Pope Francis prays for victims of Islamist attack in Nigeria that left 30 beheaded

December 2, 2020 CNA Daily News 1

Vatican City, Dec 2, 2020 / 11:30 am (CNA).- Pope Francis said Wednesday that he was praying for Nigeria following a massacre of at least 110 farmers in which Islamist militants beheaded an estimated 30 people.

“I want to assure my prayers for Nigeria, where blood has unfortunately been spilled once more in a terrorist massacre,” the pope said at the end of his general audience Dec. 2.

“Last Saturday, in the northeast of the country, more than 100 farmers were brutally killed. May God welcome them in His peace and comfort their families, and convert the hearts of those who commit similar atrocities which gravely offend His name.”

The Nov. 28 attack in Borno State is the most violent direct attack against civilians in Nigeria this year, according to Edward Kallon, the United Nations’ Resident and Humanitarian Coordinator in Nigeria.

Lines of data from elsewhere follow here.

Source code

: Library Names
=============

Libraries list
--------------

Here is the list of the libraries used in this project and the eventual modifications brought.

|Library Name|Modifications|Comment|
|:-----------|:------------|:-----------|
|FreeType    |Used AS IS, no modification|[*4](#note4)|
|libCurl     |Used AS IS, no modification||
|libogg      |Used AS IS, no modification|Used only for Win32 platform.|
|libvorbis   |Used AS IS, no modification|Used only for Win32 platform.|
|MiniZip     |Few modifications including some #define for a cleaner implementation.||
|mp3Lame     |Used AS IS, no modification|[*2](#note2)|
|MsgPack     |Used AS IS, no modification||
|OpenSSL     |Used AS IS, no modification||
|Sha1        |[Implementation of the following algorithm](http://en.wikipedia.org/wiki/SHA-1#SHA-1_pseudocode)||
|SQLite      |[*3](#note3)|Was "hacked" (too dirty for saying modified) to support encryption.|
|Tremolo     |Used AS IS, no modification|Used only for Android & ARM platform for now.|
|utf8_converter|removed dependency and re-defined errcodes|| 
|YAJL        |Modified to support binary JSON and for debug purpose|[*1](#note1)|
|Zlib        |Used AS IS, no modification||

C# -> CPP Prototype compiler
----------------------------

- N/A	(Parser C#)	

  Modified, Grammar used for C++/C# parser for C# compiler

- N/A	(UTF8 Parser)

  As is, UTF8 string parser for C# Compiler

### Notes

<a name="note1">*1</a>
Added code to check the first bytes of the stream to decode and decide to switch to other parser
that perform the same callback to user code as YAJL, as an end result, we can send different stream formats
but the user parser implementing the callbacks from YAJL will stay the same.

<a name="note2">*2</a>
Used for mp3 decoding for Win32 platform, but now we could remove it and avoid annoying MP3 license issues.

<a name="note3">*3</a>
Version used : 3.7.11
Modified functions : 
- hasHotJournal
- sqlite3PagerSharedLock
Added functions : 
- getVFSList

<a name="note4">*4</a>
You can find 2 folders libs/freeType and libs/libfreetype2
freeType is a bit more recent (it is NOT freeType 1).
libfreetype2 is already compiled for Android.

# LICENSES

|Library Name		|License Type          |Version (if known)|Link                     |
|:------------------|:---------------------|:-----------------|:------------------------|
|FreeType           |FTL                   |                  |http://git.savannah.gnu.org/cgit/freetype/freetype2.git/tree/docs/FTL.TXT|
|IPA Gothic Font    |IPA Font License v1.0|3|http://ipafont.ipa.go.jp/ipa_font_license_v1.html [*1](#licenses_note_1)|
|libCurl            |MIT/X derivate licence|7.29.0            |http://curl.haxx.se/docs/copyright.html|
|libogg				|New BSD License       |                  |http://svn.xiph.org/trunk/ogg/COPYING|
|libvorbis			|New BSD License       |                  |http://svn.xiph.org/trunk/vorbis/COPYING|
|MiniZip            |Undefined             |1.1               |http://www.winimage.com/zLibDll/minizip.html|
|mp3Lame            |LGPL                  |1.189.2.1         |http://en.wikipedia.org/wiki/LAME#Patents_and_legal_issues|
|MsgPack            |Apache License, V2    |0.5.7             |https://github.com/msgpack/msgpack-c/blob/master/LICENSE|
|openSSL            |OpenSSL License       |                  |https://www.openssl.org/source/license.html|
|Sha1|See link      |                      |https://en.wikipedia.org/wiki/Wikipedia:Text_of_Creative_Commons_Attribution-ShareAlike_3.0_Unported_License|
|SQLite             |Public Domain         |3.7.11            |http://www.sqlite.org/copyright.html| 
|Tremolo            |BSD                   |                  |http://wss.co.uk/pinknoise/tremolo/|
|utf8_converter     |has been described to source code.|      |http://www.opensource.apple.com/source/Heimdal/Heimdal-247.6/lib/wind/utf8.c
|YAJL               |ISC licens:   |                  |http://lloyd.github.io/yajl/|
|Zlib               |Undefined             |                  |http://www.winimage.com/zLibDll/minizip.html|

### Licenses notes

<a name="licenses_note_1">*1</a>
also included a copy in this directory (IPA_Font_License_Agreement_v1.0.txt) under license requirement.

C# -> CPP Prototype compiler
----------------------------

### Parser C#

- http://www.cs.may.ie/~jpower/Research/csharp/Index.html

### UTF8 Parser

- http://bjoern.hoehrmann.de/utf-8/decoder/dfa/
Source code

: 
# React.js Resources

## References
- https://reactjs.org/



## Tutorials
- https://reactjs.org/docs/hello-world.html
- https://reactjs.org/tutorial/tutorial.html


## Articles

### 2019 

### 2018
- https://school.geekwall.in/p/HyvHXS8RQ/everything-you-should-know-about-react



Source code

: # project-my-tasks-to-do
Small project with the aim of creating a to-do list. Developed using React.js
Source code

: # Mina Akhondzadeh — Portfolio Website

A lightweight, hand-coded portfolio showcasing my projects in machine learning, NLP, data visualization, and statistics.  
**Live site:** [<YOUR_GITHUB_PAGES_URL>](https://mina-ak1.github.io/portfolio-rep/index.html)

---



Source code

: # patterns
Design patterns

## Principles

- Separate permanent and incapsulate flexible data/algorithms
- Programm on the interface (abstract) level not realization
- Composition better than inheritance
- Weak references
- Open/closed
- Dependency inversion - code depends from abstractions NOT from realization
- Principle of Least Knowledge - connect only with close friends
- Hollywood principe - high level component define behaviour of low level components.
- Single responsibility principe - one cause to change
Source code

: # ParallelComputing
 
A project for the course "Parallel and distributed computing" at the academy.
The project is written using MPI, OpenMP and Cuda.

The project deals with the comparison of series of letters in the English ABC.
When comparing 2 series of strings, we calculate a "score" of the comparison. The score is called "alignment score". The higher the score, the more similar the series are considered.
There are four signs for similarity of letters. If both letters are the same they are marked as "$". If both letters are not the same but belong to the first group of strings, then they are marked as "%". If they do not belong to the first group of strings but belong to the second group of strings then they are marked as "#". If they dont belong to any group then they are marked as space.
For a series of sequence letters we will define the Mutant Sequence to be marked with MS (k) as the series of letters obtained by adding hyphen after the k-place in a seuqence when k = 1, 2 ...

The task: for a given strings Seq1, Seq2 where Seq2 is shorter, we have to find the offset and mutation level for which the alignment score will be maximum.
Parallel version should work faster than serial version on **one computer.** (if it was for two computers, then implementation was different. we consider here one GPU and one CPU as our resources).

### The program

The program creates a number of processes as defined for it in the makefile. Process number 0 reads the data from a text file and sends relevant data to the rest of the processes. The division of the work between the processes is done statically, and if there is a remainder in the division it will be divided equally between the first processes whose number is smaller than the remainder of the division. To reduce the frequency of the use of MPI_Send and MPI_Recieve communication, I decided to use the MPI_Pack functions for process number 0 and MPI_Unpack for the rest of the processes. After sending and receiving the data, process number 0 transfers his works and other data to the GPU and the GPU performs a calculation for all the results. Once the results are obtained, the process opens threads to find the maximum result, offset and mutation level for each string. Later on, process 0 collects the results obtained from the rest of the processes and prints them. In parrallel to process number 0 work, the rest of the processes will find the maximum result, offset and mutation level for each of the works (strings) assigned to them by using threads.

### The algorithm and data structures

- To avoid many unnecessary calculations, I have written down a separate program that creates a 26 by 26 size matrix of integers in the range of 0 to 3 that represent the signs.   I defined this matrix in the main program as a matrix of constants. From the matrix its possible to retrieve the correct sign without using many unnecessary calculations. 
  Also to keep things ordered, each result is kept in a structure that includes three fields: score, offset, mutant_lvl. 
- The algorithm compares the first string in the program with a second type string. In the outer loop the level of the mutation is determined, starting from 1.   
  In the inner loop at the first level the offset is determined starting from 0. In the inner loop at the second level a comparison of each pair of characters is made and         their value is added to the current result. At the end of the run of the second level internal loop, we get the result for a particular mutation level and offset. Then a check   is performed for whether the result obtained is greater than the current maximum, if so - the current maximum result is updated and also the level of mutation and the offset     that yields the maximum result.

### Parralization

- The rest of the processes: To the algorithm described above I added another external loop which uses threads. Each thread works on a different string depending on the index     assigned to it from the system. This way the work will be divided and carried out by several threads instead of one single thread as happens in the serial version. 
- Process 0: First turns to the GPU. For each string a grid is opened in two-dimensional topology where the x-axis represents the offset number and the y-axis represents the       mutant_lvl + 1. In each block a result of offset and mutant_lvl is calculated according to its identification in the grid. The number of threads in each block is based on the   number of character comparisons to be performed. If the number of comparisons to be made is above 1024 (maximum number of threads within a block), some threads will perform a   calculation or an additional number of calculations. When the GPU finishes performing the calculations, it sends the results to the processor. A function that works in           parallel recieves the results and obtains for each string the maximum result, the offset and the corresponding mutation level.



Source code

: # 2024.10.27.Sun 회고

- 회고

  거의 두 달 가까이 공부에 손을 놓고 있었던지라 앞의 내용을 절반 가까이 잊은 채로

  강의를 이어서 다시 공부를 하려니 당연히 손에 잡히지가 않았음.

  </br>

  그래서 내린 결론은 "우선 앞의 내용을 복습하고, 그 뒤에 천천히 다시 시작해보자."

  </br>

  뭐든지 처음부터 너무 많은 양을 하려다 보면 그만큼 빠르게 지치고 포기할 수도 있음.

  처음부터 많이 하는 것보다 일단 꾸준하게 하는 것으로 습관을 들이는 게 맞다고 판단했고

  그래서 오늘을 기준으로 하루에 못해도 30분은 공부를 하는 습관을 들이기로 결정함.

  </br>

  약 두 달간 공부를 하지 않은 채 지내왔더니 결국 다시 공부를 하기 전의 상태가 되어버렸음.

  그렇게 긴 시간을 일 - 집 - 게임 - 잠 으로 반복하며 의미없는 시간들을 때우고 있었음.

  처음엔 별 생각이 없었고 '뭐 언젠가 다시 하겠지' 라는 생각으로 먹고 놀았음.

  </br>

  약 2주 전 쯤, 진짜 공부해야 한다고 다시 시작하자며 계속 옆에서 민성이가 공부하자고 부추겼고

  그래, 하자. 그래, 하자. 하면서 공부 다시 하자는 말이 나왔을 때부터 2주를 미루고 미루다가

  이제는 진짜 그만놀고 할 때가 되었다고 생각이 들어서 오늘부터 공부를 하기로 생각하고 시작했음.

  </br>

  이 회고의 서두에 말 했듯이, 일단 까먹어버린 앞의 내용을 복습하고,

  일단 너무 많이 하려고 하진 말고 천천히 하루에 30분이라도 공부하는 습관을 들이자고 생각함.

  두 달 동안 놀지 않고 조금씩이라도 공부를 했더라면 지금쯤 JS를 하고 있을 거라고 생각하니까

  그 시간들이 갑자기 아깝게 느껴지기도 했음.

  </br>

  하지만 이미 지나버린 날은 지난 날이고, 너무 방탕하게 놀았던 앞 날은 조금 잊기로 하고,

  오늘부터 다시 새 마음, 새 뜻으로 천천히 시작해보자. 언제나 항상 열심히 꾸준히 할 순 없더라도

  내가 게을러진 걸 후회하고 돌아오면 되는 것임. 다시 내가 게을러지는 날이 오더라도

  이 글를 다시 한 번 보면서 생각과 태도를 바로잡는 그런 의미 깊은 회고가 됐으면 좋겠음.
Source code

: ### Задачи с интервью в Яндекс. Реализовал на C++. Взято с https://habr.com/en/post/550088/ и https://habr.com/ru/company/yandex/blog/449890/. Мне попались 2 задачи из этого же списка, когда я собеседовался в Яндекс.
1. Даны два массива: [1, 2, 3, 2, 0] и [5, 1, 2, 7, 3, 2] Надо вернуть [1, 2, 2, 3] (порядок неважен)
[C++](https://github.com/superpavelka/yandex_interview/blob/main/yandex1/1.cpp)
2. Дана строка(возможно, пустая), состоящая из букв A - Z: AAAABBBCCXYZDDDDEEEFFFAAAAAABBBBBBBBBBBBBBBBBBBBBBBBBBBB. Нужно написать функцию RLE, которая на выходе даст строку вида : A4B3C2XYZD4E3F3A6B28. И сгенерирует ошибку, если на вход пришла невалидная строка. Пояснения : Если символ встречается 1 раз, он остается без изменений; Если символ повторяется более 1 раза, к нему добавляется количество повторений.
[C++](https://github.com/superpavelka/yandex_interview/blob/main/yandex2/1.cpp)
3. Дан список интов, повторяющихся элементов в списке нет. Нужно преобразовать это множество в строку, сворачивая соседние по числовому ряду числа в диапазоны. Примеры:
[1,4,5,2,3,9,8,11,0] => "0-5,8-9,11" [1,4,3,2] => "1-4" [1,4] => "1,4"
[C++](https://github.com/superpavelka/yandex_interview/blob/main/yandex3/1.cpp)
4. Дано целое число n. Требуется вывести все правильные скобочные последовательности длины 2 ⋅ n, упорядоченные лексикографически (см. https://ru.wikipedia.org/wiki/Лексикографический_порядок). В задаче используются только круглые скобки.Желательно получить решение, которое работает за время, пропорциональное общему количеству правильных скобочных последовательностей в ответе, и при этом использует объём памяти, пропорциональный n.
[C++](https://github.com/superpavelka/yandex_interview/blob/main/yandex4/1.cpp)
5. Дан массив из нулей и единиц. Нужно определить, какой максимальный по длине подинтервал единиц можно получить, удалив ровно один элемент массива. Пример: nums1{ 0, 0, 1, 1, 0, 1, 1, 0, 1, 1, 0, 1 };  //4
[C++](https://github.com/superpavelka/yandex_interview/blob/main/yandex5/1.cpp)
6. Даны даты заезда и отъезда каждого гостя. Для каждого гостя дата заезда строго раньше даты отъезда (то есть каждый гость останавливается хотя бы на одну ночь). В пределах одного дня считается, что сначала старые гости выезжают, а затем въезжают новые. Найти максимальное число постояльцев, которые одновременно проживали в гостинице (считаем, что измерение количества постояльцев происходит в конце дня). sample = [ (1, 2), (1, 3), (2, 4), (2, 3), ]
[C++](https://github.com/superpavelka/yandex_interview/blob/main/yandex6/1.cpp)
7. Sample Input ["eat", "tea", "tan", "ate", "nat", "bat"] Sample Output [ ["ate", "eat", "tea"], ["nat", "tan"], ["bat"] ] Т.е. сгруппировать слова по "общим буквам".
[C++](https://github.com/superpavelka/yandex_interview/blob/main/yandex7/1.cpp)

Among the 110 people killed, roughly 30 people were beheaded by the militants, according to Reuters. Amnesty International has also reported that 10 women are missing after the attack.

No group has claimed responsibility for the attack, but local anti-jihadist militia told AFP that the Boko Haram operate in the area and frequently attack farmers. The Islamic State West Africa Province (ISWAP) has also been named as a possible perpetrator of the massacre.

More than 12,000 Christians in Nigeria have been killed in Islamist attacks since June 2015, according to a 2020 report by the Nigerian human rights organization, the International Society for Civil Liberties and the Rule of Law (Intersociety). 

The same report found that 600 Christians were killed in Nigeria in the first five months of 2020. 

Christians in Nigeria have been beheaded and set on fire, farms have been set ablaze, and priests and seminarians have been targeted for kidnapping and ransom.

Fr. Matthew Dajo, a priest from the Archdiocese of Abuja, was kidnapped on Nov. 22. He has not been released, according to the archdiocesan spokesman.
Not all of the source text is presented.